En Guatemala se quintuplicaron en 2018 los asesinatos de personas por defender su territorio y el medio ambiente, según un informe de Global Witness.

En ese país los asesinatos fueron de tres en 2017 a 16 en 2018 lo que, considerando los asesinatos per cápita, lo convierte en el país más peligroso en 2018.

En total en el mundo, 164 personas defensoras de la tierra y el medio ambiente fueron asesinadas. Otros fueron atacados o encarcelados.

El texto titulado: «¿Enemigos del Estado?», ofrece detalles acerca de cómo los gobiernos y las empresas silencian a las personas que defienden sus espacios y la naturaleza que les rodea.

Explica que más de tres personas fueron asesinadas cada semana durante 2018, e innumerables más fueron criminalizadas por proteger su espacio físico y la naturaleza circundante.

«Durante el 2018, en Guatemala se registró el aumento más fuerte de asesinatos, los cuales básicamente se quintuplicaron, convirtiéndolo en el país más letal en términos de asesinatos per cápita», expresó el informe de la organización fundada en 1993.

Más de la mitad de los asesinatos ocurridos en 2018 ocurrieron en América Latina. Desde que Global Witness comenzó a publicar datos sobre asesinatos en 2012, este ha sido el continente más afectado de manera constante.

En Colombia fueron asesinadas 24 personas, en Brasil 20 y 16 en Guatemala, según el reporte.

En la región también hubo 14 muertos en México, en Honduras 4, tres en Venezuela y dos asesinados en Chile.

Las bases del grupo emisor del informe indican que se basan en proteger «los derechos humanos y el medio ambiente al enfrentar sin miedo la corrupción y desafiando los sistemas que la permiten».

El texto indica que las muertes se produjeron mediante ataques motivados por sectores destructivos, como minería, industria maderera y agroindustria.

Además revela «cómo innumerables personas fueron amenazadas, detenidas o encarceladas por atreverse a enfrentar a gobiernos o empresas, que buscaban obtener ganancias a costa de sus tierras».

La mayoría de las víctimas, -indica el reporte-, han sido personas que han buscado cuidar sus hogares y formas de vida, y de paso, defender el planeta.

«Dicen que somos terroristas, delincuentes, asesinos y que tenemos grupos armados aquí; pero en realidad sólo nos están matando», dijo Joel Raymundo, integrante del movimiento “Resistencia Pacífica de la Microrregión de Ixquisis”, citado en el texto.

Cifras conservadoras

El propio informe admite que es probable que las cifras publicadas sean «menores a las reales», debido en parte, a que «muchos asesinatos no son documentados».

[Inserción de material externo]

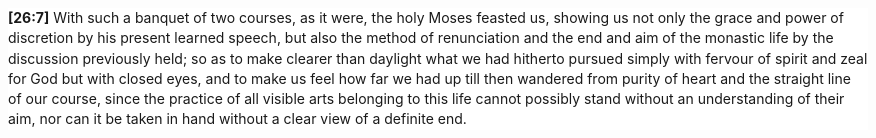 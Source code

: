 **[26:7]** With such a banquet of two courses, as it were, the holy Moses feasted us, showing us not only the grace and power of discretion by his present learned speech, but also the method of renunciation and the end and aim of the monastic life by the discussion previously held; so as to make clearer than daylight what we had hitherto pursued simply with fervour of spirit and zeal for God but with closed eyes, and to make us feel how far we had up till then wandered from purity of heart and the straight line of our course, since the practice of all visible arts belonging to this life cannot possibly stand without an understanding of their aim, nor can it be taken in hand without a clear view of a definite end.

«Las historias que se relatan muestran la forma en que la creciente demanda por la tierra, como respuesta a la demanda de los consumidores, está generando violencia letal en todo el mundo», dice el reporte.

A nivel global, este año el mayor número de asesinatos se registró en Filipinas, donde fueron asesinadas por lo menos 30 personas por este motivo.

La minería y el agua cobran vidas

El peor sector fue el de la minería, que causó 43 muertes, aunque también aumentaron las muertes relacionadas con conflictos por fuentes de agua. Continuaron los ataques motivados por la agroindustria, la industria maderera y los proyectos hidroeléctricos.

«Los grupos de seguridad privados, las fuerzas estatales y los sicarios son sospechosos de llevar a cabo los asesinatos, a veces actuando de forma conjunta», dice el informe.

Expresa además que la violencia letal es tan sólo la más visible de la infinidad de amenazas que enfrentan las personas defensoras.

«En todos los continentes, los gobiernos y las empresas están usando a los tribunales y a los sistemas judiciales de los países como instrumentos de opresión contra quienes representen una amenaza a su poder y a sus intereses», explica el texto.

Algunos de los más críticos ejemplos muestran que algunos gobiernos están clasificando a las personas defensoras como terroristas o enemigas del Estado, como en el caso de los nueve ambientalistas encarcelados en Irán, acusados de espionaje.

«Al criminalizar a las personas defensoras de esta manera, hacen que los ataques en su contra parezcan legítimos, lo cual los acrecienta. Esta tendencia se presenta en todo el mundo, impulsada por políticos populistas que están eliminando todas las salvaguardas ambientales, cuando más las necesitamos», dice Global Witness.